Affiliation:
1. Department of Medicine, Weill Medical College of Cornell University, USA
2. Department of Paediatrics, New York Hospital-Cornell Medical Center, New York, NY, USA
Abstract
Summary
The Canale–Smith syndrome (CSS) is an inherited disease characterized by massive lymphadenopathy, hepatosplenomegaly and systemic autoimmunity to erythrocytes and platelets. Idiopathic thrombocytopenic purpura (ITP) is an autoimmune disease in which approximately 60–80% of patients have anti-platelet antibodies directed against specific platelet glycoprotein complexes (GPCs) located on their membrane: GP IIb/IIIa, GPIb/IX, and GPIa/IIa. Almost all (95–100%) of the antibody-positive patients have antibodies directed against GPIIb/IIIa alone, or in combination with other glycoprotein targets. Our objective was to determine the specificities of the anti-platelet antibodies in CSS patients.
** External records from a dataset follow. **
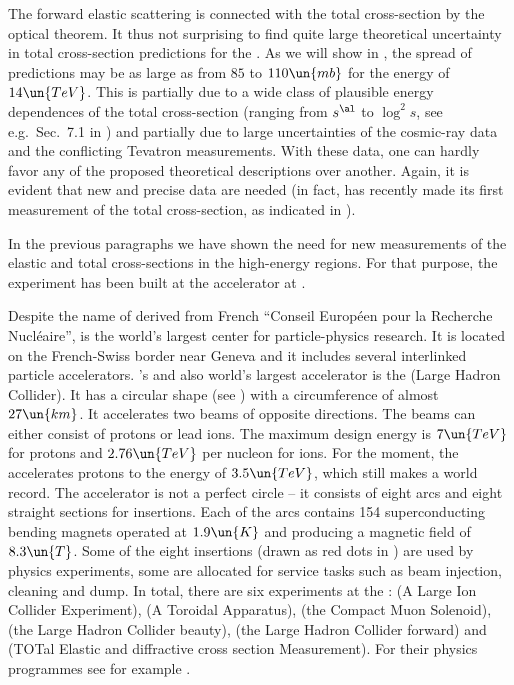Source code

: The forward elastic scattering is connected with the total cross-section by the optical theorem. It thus not surprising to find quite large theoretical uncertainty in total cross-section predictions for the . As we will show in , the spread of predictions may be as large as from $85$ to $110\un{mb}$ for the energy of $14\un{TeV}$. This is partially due to a wide class of plausible energy dependences of the total cross-section (ranging from $s^{\al}$ to $\log^2 s$, see e.g.~Sec.~7.1 in ) and partially due to large uncertainties of the cosmic-ray data and the conflicting Tevatron measurements. With these data, one can hardly favor any of the proposed theoretical descriptions over another. Again, it is evident that new and precise data are needed (in fact,  has recently made its first measurement of the total cross-section, as indicated in ).

In the previous paragraphs we have shown the need for new measurements of the elastic and total cross-sections in the high-energy regions. For that purpose, the  experiment has been built at the  accelerator at .

Despite the name of  derived from French ``Conseil Europ\' een pour la Recherche Nucl\' eaire'',   is the world's largest center for particle-physics research. It is located on the French-Swiss border near Geneva and it includes several interlinked particle accelerators. 's and also world's largest accelerator is the   (Large Hadron Collider). It has a circular shape (see ) with a circumference of almost $27\un{km}$. It accelerates two beams of opposite directions. The beams can either consist of protons or lead ions. The maximum design energy is $7\un{TeV}$ for protons and $2.76\un{TeV}$ per nucleon for ions. For the moment, the  accelerates protons to the energy of $3.5\un{TeV}$, which still makes a world record. The accelerator is not a perfect circle -- it consists of eight arcs and eight straight sections for insertions. Each of the arcs contains 154 superconducting bending magnets operated at $1.9\un{K}$ and producing a magnetic field of $8.3\un{T}$. Some of the eight insertions (drawn as red dots in ) are used by physics experiments, some are allocated for service tasks such as beam injection, cleaning and dump. In total, there are six experiments at the :  (A Large Ion Collider Experiment),  (A Toroidal  Apparatus),  (the Compact Muon Solenoid),  (the Large Hadron Collider beauty),  (the Large Hadron Collider forward) and  (TOTal Elastic and diffractive cross section Measurement). For their physics programmes see for example .


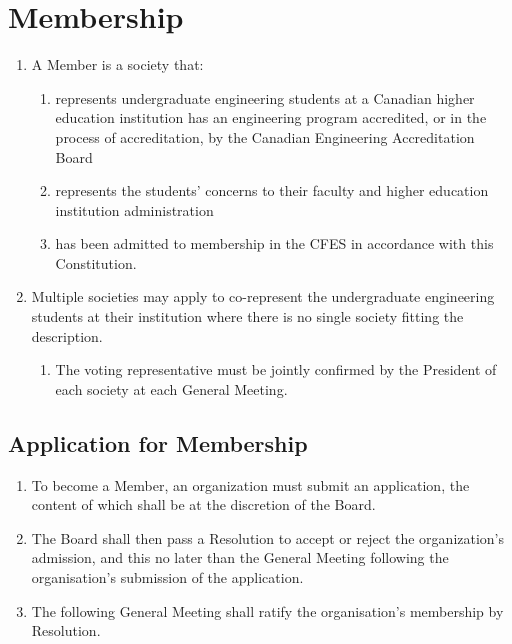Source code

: \section{Membership}
\label{membership}

\begin{enumerate}
 \item A Member is a society that:
  \begin{enumerate}
   \item represents undergraduate engineering students at a Canadian higher education institution has an engineering program accredited, or in the process of accreditation, by the Canadian Engineering Accreditation Board
   \item represents the students' concerns to their faculty and higher education institution administration
   \item has been admitted to membership in the CFES in accordance with this Constitution.
  \end{enumerate}
 \item Multiple societies may apply to co-represent the undergraduate engineering students at their institution where there is no single society fitting the description.
  \begin{enumerate}
   \item The voting representative must be jointly confirmed by the President of each society at each General Meeting.
  \end{enumerate}
\end{enumerate}

\subsection{Application for Membership}
\label{membership-application-for-membership}

\begin{enumerate}
 \item To become a Member, an organization must submit an application, the content of which shall be at the discretion of the Board.
 \item The Board shall then pass a Resolution to accept or reject the organization's admission, and this no later than the General Meeting following the organisation's submission of the application.
 \item The following General Meeting shall ratify the organisation’s membership by Resolution.
\end{enumerate}
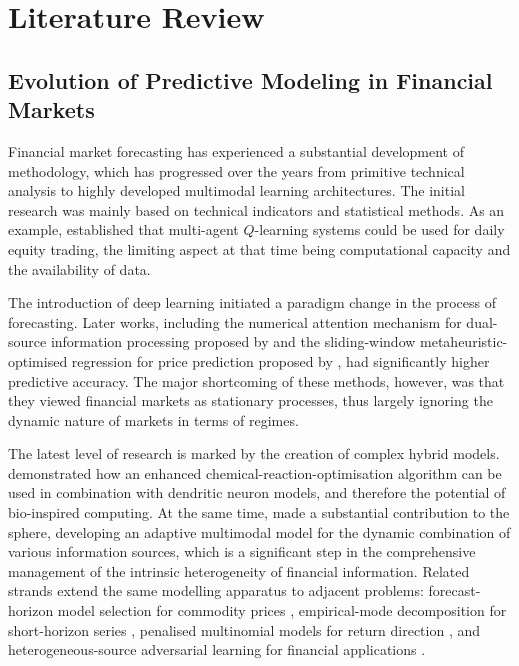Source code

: \section{Literature Review}
\label{sec:lit}

\subsection{Evolution of Predictive Modeling in Financial Markets}

Financial market forecasting has experienced a substantial development of methodology,
which has progressed over the years from primitive technical analysis to highly developed
multimodal learning architectures. The initial research was mainly based on technical
indicators and statistical methods. As an example, \citet{lee07} established that
multi-agent $Q$-learning systems could be used for daily equity trading, the limiting
aspect at that time being computational capacity and the availability of data.

The introduction of deep learning initiated a paradigm change in the process of
forecasting. Later works, including the numerical attention mechanism for dual-source
information processing proposed by \citet{liu19} and the sliding-window
metaheuristic-optimised regression for price prediction proposed by \citet{chou18}, had
significantly higher predictive accuracy. The major shortcoming of these methods,
however, was that they viewed financial markets as stationary processes, thus largely
ignoring the dynamic nature of markets in terms of regimes.

The latest level of research is marked by the creation of complex hybrid models.
\citet{nayak22} demonstrated how an enhanced chemical-reaction-optimisation algorithm can
be used in combination with dendritic neuron models, and therefore the potential of
bio-inspired computing. At the same time, \citet{farimani24} made a substantial
contribution to the sphere, developing an adaptive multimodal model for the dynamic
combination of various information sources, which is a significant step in the
comprehensive management of the intrinsic heterogeneity of financial information.
Related strands extend the same modelling apparatus to adjacent problems: forecast-horizon
model selection for commodity prices \citep{zhang20}, empirical-mode decomposition for
short-horizon series \citep{yang20}, penalised multinomial models for return direction
\citep{hu24}, and heterogeneous-source adversarial learning for financial applications
\citep{khuwaja23}.

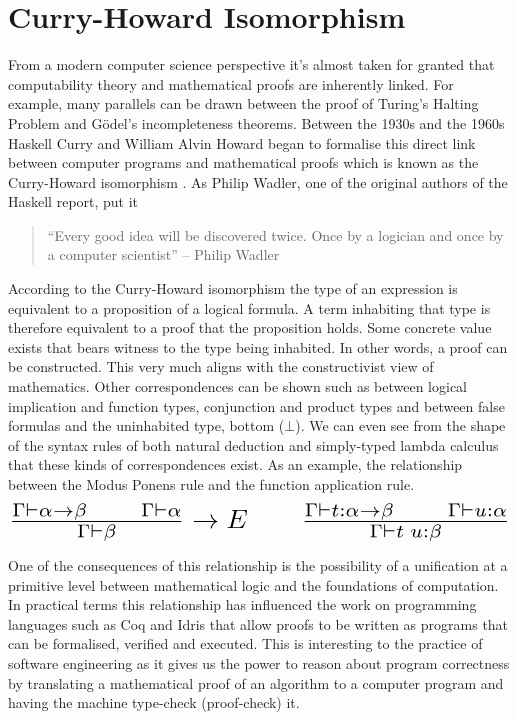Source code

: \documentclass[a4paper, notitlepage]{report}
\begin{document}
\section{Curry-Howard Isomorphism}
\label{sec:org55204bf}
From a modern computer science perspective it's almost taken for granted that
computability theory and mathematical proofs are inherently linked. For example,
many parallels can be drawn between the proof of Turing's Halting Problem and
Gödel's incompleteness theorems. Between the 1930s and the 1960s Haskell Curry
and William Alvin Howard began to formalise this direct link between computer
programs and mathematical proofs which is known as the Curry-Howard isomorphism
\cite{mcadams_tutor_2013}. As Philip Wadler, one of the original authors of the
Haskell report, put it \cite{strange_loop_2015,wadler_propos_2015}

\begin{quote}
``Every good idea will be discovered twice. Once by a logician and once by a
computer scientist'' -- Philip Wadler
\end{quote}

According to the Curry-Howard isomorphism the type of an expression is
equivalent to a proposition of a logical formula. A term inhabiting that type is
therefore equivalent to a proof that the proposition holds. Some concrete value
exists that bears witness to the type being inhabited. In other words, a proof
can be constructed. This very much aligns with the constructivist view of
mathematics. Other correspondences can be shown such as between logical
implication and function types, conjunction and product types and between false
formulas and the uninhabited type, bottom (\(\bot\)). We can even see from the
shape of the syntax rules of both natural deduction and simply-typed lambda
calculus that these kinds of correspondences exist. As an example, the
relationship between the Modus Ponens rule and the function application rule.
\[ \scalebox{2}{$\frac{\Gamma \vdash \alpha \rightarrow \beta \qquad \Gamma
\vdash \alpha}{\Gamma \vdash \beta} \rightarrow E \qquad \frac{\Gamma \vdash
t:\alpha \rightarrow \beta \qquad \Gamma \vdash u:\alpha}{\Gamma \vdash
t\;u:\beta}$} \]

One of the consequences of this relationship is the possibility of a unification
at a primitive level between mathematical logic and the foundations of
computation. In practical terms this relationship has influenced the work on
programming languages such as Coq and Idris that allow proofs to be written as
programs that can be formalised, verified and executed. This is interesting to
the practice of software engineering as it gives us the power to reason about
program correctness by translating a mathematical proof of an algorithm to a
computer program and having the machine type-check (proof-check) it.
\end{document}
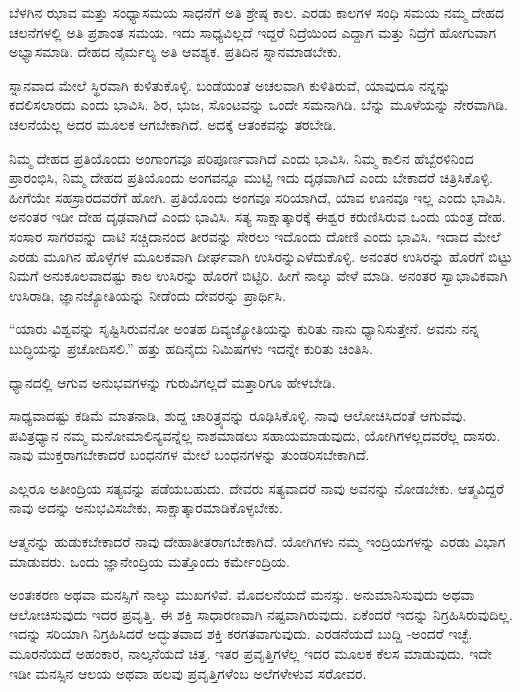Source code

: ಬೆಳಗಿನ ಝಾವ ಮತ್ತು ಸಂಧ್ಯಾಸಮಯ ಸಾಧನೆಗೆ ಅತಿ ಶ್ರೇಷ್ಠ ಕಾಲ. ಎರಡು ಕಾಲಗಳ ಸಂಧಿ ಸಮಯ ನಮ್ಮ ದೇಹದ ಚಲನೆಗಳಲ್ಲಿ ಅತಿ ಪ್ರಶಾಂತ ಸಮಯ. ಇದು ಸಾಧ್ಯವಿಲ್ಲದೆ ಇದ್ದರೆ ನಿದ್ರೆಯಿಂದ ಎದ್ದಾಗ ಮತ್ತು ನಿದ್ರೆಗೆ ಹೋಗುವಾಗ ಅಭ್ಯಾಸಮಾಡಿ. ದೇಹದ ನೈರ್ಮಲ್ಯ ಅತಿ ಆವಶ್ಯಕ. ಪ್ರತಿದಿನ ಸ್ನಾನಮಾಡಬೇಕು.

ಸ್ನಾನವಾದ ಮೇಲೆ ಸ್ಥಿರವಾಗಿ ಕುಳಿತುಕೊಳ್ಳಿ. ಬಂಡೆಯಂತೆ ಅಚಲವಾಗಿ ಕುಳಿತಿರುವೆ, ಯಾವುದೂ ನನ್ನನ್ನು ಕದಲಿಸಲಾರದು ಎಂದು ಭಾವಿಸಿ. ಶಿರ, ಭುಜ, ಸೊಂಟವನ್ನು ಒಂದೇ ಸಮನಾಗಿಡಿ. ಬೆನ್ನು ಮೂಳೆಯನ್ನು ನೇರವಾಗಿಡಿ. ಚಲನೆಯೆಲ್ಲ ಅದರ ಮೂಲಕ ಆಗಬೇಕಾಗಿದೆ. ಅದಕ್ಕೆ ಆತಂಕವನ್ನು ತರಬೇಡಿ.

ನಿಮ್ಮ ದೇಹದ ಪ್ರತಿಯೊಂದು ಅಂಗಾಂಗವೂ ಪರಿಪೂರ್ಣವಾಗಿದೆ ಎಂದು ಭಾವಿಸಿ. ನಿಮ್ಮ ಕಾಲಿನ ಹೆಬ್ಬೆರಳಿನಿಂದ ಪ್ರಾರಂಭಿಸಿ, ನಿಮ್ಮ ದೇಹದ ಪ್ರತಿಯೊಂದು ಅಂಗವನ್ನೂ ಮುಟ್ಟಿ ಇದು ದೃಢವಾಗಿದೆ ಎಂದು ಬೇಕಾದರೆ ಚಿತ್ರಿಸಿಕೊಳ್ಳಿ. ಹೀಗೆಯೇ ಸಹಸ್ರಾರದವರೆಗೆ ಹೋಗಿ. ಪ್ರತಿಯೊಂದು ಅಂಗವೂ ಸರಿಯಾಗಿದೆ, ಯಾವ ಊನವೂ ಇಲ್ಲ ಎಂದು ಭಾವಿಸಿ. ಅನಂತರ ಇಡೀ ದೇಹ ದೃಢವಾಗಿದೆ ಎಂದು ಭಾವಿಸಿ. ಸತ್ಯ ಸಾಕ್ಷಾತ್ಕಾರಕ್ಕೆ ಈಶ್ವರ ಕರುಣಿಸಿರುವ ಒಂದು ಯಂತ್ರ ದೇಹ. ಸಂಸಾರ ಸಾಗರವನ್ನು ದಾಟಿ ಸಚ್ಚಿದಾನಂದ ತೀರವನ್ನು ಸೇರಲು ಇದೊಂದು ದೋಣಿ ಎಂದು ಭಾವಿಸಿ. ಇದಾದ ಮೇಲೆ ಎರಡು ಮೂಗಿನ ಹೊಳ್ಳೆಗಳ ಮೂಲಕವಾಗಿ ದೀರ್ಘವಾಗಿ ಉಸಿರನ್ನು\break ಎಳೆದುಕೊಳ್ಳಿ. ಅನಂತರ ಉಸಿರನ್ನು ಹೊರಗೆ ಬಿಟ್ಟು ನಿಮಗೆ ಅನುಕೂಲವಾದಷ್ಟು ಕಾಲ ಉಸಿರನ್ನು ಹೊರಗೆ ಬಿಟ್ಟಿರಿ. ಹೀಗೆ ನಾಲ್ಕು ವೇಳೆ ಮಾಡಿ. ಅನಂತರ ಸ್ವಾಭಾವಿಕವಾಗಿ ಉಸಿರಾಡಿ, ಜ್ಞಾನಜ್ಯೋತಿಯನ್ನು ನೀಡೆಂದು ದೇವರನ್ನು ಪ್ರಾರ್ಥಿಸಿ.

“ಯಾರು ವಿಶ್ವವನ್ನು ಸೃಷ್ಟಿಸಿರುವನೋ ಅಂತಹ ದಿವ್ಯಜ್ಯೋತಿಯನ್ನು ಕುರಿತು ನಾನು ಧ್ಯಾನಿಸುತ್ತೇನೆ. ಅವನು ನನ್ನ ಬುದ್ಧಿಯನ್ನು ಪ್ರಚೋದಿಸಲಿ.'' ಹತ್ತು ಹದಿನೈದು ನಿಮಿಷಗಳು ಇದನ್ನೇ ಕುರಿತು ಚಿಂತಿಸಿ.

ಧ್ಯಾನದಲ್ಲಿ ಆಗುವ ಅನುಭವಗಳನ್ನು ಗುರುವಿಗಲ್ಲದೆ ಮತ್ತಾರಿಗೂ ಹೇಳಬೇಡಿ.

ಸಾಧ್ಯವಾದಷ್ಟು ಕಡಿಮೆ ಮಾತನಾಡಿ, ಶುದ್ದ ಚಾರಿತ್ರ್ಯವನ್ನು ರೂಢಿಸಿಕೊಳ್ಳಿ. ನಾವು ಆಲೋಚಿಸಿದಂತೆ ಆಗುವೆವು. ಪವಿತ್ರಧ್ಯಾನ ನಮ್ಮ ಮನೋಮಾಲಿನ್ಯವನ್ನೆಲ್ಲ ನಾಶಮಾಡಲು ಸಹಾಯಮಾಡುವುದು, ಯೋಗಿಗಳಲ್ಲದವರೆಲ್ಲ ದಾಸರು. ನಾವು ಮುಕ್ತರಾಗಬೇಕಾದರೆ ಬಂಧನಗಳ ಮೇಲೆ ಬಂಧನಗಳನ್ನು ತುಂಡರಿಸಬೇಕಾಗಿದೆ.

ಎಲ್ಲರೂ ಅತೀಂದ್ರಿಯ ಸತ್ಯವನ್ನು ಪಡೆಯಬಹುದು. ದೇವರು ಸತ್ಯವಾದರೆ ನಾವು ಅವನನ್ನು ನೋಡಬೇಕು. ಆತ್ಮವಿದ್ದರೆ ನಾವು ಅದನ್ನು ಅನುಭವಿಸಬೇಕು, ಸಾಕ್ಷಾತ್ಕಾರಮಾಡಿಕೊಳ್ಳಬೇಕು.

ಆತ್ಮನನ್ನು ಹುಡುಕಬೇಕಾದರೆ ನಾವು ದೇಹಾತೀತರಾಗಬೇಕಾಗಿದೆ. ಯೋಗಿಗಳು ನಮ್ಮ ಇಂದ್ರಿಯಗಳನ್ನು ಎರಡು ವಿಭಾಗ ಮಾಡುವರು. ಒಂದು ಜ್ಞಾನೇಂದ್ರಿಯ ಮತ್ತೊಂದು ಕರ್ಮೇಂದ್ರಿಯ.

ಅಂತಃಕರಣ ಅಥವಾ ಮನಸ್ಸಿಗೆ ನಾಲ್ಕು ಮುಖಗಳಿವೆ. ಮೊದಲನೆಯದೆ ಮನಸ್ಸು. ಅನುಮಾನಿಸುವುದು ಅಥವಾ ಆಲೋಚಿಸುವುದು ಇದರ ಪ್ರವೃತ್ತಿ. ಈ ಶಕ್ತಿ ಸಾಧಾರಣವಾಗಿ ನಷ್ಟವಾಗಿರುವುದು. ಏಕೆಂದರೆ ಇದನ್ನು ನಿಗ್ರಹಿಸಿರುವುದಿಲ್ಲ. ಇದನ್ನು ಸರಿಯಾಗಿ ನಿಗ್ರಹಿಸಿದರೆ ಅದ್ಭುತವಾದ ಶಕ್ತಿ ಕರಗತವಾಗುವುದು. ಎರಡನೆಯದೆ ಬುದ್ದಿ -ಅಂದರೆ ಇಚ್ಛೆ. ಮೂರನೆಯದೆ ಅಹಂಕಾರ, ನಾಲ್ಕನೆಯದೆ ಚಿತ್ತ. ಇತರ ಪ್ರವೃತ್ತಿಗಳೆಲ್ಲ ಇದರ ಮೂಲಕ ಕೆಲಸ ಮಾಡುವುದು. ಇದೇ ಇಡೀ ಮನಸ್ಸಿನ ಆಲಯ ಅಥವಾ ಹಲವು ಪ್ರವೃತ್ತಿಗಳೆಂಬ ಅಲೆಗಳೇಳುವ ಸರೋವರ.

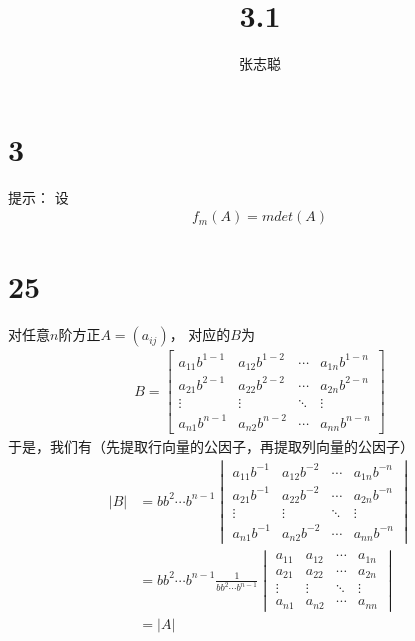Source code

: \documentclass{article}
\begin{document}
\title{3.1}
\author{张志聪}
\maketitle

\section*{3}

提示：
设
\begin{align*}
  f_m(A) = m det(A)
\end{align*}

\section*{25}

对任意$n$阶方正$A = (a_{ij})$，
对应的$B$为
\begin{align*}
  B = \begin{bmatrix}
        a_{11}b^{1-1} & a_{12}b^{1-2} & \cdots & a_{1n}b^{1-n} \\
        a_{21}b^{2-1} & a_{22}b^{2-2} & \cdots & a_{2n}b^{2-n} \\
        \vdots        & \vdots        & \ddots & \vdots        \\
        a_{n1}b^{n-1} & a_{n2}b^{n-2} & \cdots & a_{nn}b^{n-n}
      \end{bmatrix}
\end{align*}
于是，我们有（先提取行向量的公因子，再提取列向量的公因子）
\begin{align*}
  |B| & = b b^2 \cdots b^{n-1} \begin{vmatrix}
                                 a_{11}b^{-1} & a_{12}b^{-2} & \cdots & a_{1n}b^{-n} \\
                                 a_{21}b^{-1} & a_{22}b^{-2} & \cdots & a_{2n}b^{-n} \\
                                 \vdots       & \vdots       & \ddots & \vdots       \\
                                 a_{n1}b^{-1} & a_{n2}b^{-2} & \cdots & a_{nn}b^{-n}
                               \end{vmatrix}             \\
      & = b b^2 \cdots b^{n-1} \frac{1}{b b^2 \cdots b^{n-1}}\begin{vmatrix}
                                                               a_{11} & a_{12} & \cdots & a_{1n} \\
                                                               a_{21} & a_{22} & \cdots & a_{2n} \\
                                                               \vdots & \vdots & \ddots & \vdots \\
                                                               a_{n1} & a_{n2} & \cdots & a_{nn}
                                                             \end{vmatrix} \\
      & = |A|
\end{align*}
\end{document}
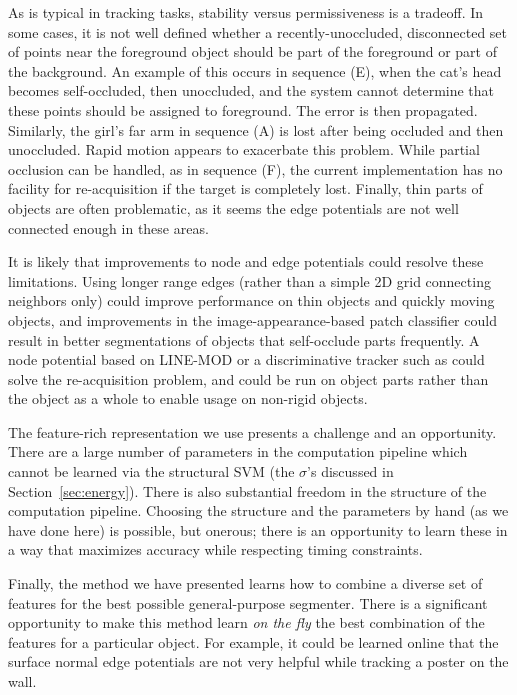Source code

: \documentclass[graybox]{svmult}
\begin{document}
As is typical in tracking tasks, stability versus permissiveness is a tradeoff.  In some cases, it is not well defined whether a recently-unoccluded, disconnected set of points near the foreground object should be part of the foreground or part of the background.  An example of this occurs in sequence (E), when the cat's head becomes self-occluded, then unoccluded, and the system cannot determine that these points should be assigned to foreground.  The error is then propagated.  Similarly, the girl's far arm in sequence (A) is lost after being occluded and then unoccluded.  Rapid motion appears to exacerbate this problem.  While partial occlusion can be handled, as in sequence (F), the current implementation has no facility for re-acquisition if the target is completely lost.  Finally, thin parts of objects are often problematic, as it seems the edge potentials are not well connected enough in these areas.

It is likely that improvements to node and edge potentials could resolve these limitations.  Using longer range edges (rather than a simple 2D grid connecting neighbors only) could improve performance on thin objects and quickly moving objects, and improvements in the image-appearance-based patch classifier could result in better segmentations of objects that self-occlude parts frequently.  A node potential based on LINE-MOD or a discriminative tracker such as \cite{kalal2010a} could solve the re-acquisition problem, and could be run on object parts rather than the object as a whole to enable usage on non-rigid objects.

The feature-rich representation we use presents a challenge and an opportunity.  There are a large number of parameters in the computation pipeline which cannot be learned via the structural SVM (\eg the $\sigma$'s discussed in Section~\ref{sec:energy}). There is also substantial freedom in the structure of the computation pipeline.  Choosing the structure and the parameters by hand (as we have done here) is possible, but onerous; there is an opportunity to learn these in a way that maximizes accuracy while respecting timing constraints.

Finally, the method we have presented learns how to combine a diverse set of features for the best possible general-purpose segmenter.  There is a significant opportunity to make this method learn \emph{on the fly} the best combination of the features for a particular object.  For example, it could be learned online that the surface normal edge potentials are not very helpful while tracking a poster on the wall.
\end{document}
The detection of anti-platelet antibodies was performed using a commercially available ELISA, the Pak-AUTO (GTI, Brookfield, WI), in which highly purified GPIIb/IIIa, GPIb/IX, and GPIa/IIa are immobilized on microtitre plates, incubated with serum or plasma, and subsequently developed with an antihuman polyclonal immunoglobulin. Of 14 CSS patients tested, 11 (79%) had anti-platelet antibodies in their serum directed toward at least one of the three major GPC, nine (82%) of which were against GPIIb/IIIa alone or in combination. Antibodies detected in the sera of ITP patients had similar specificities. No such antibodies were detected in samples from 25 consecutive normal controls. These results demonstrate that a genetically defined defect in lymphocyte apoptosis results in a humoral autoimmune response with anti-platelet specificities very similar to the common idiopathic form of autoimmune thrombocytopenia.
Publisher
Oxford University Press (OUP)
Subject
Immunology,Immunology and Allergy
Cited by
10 articles.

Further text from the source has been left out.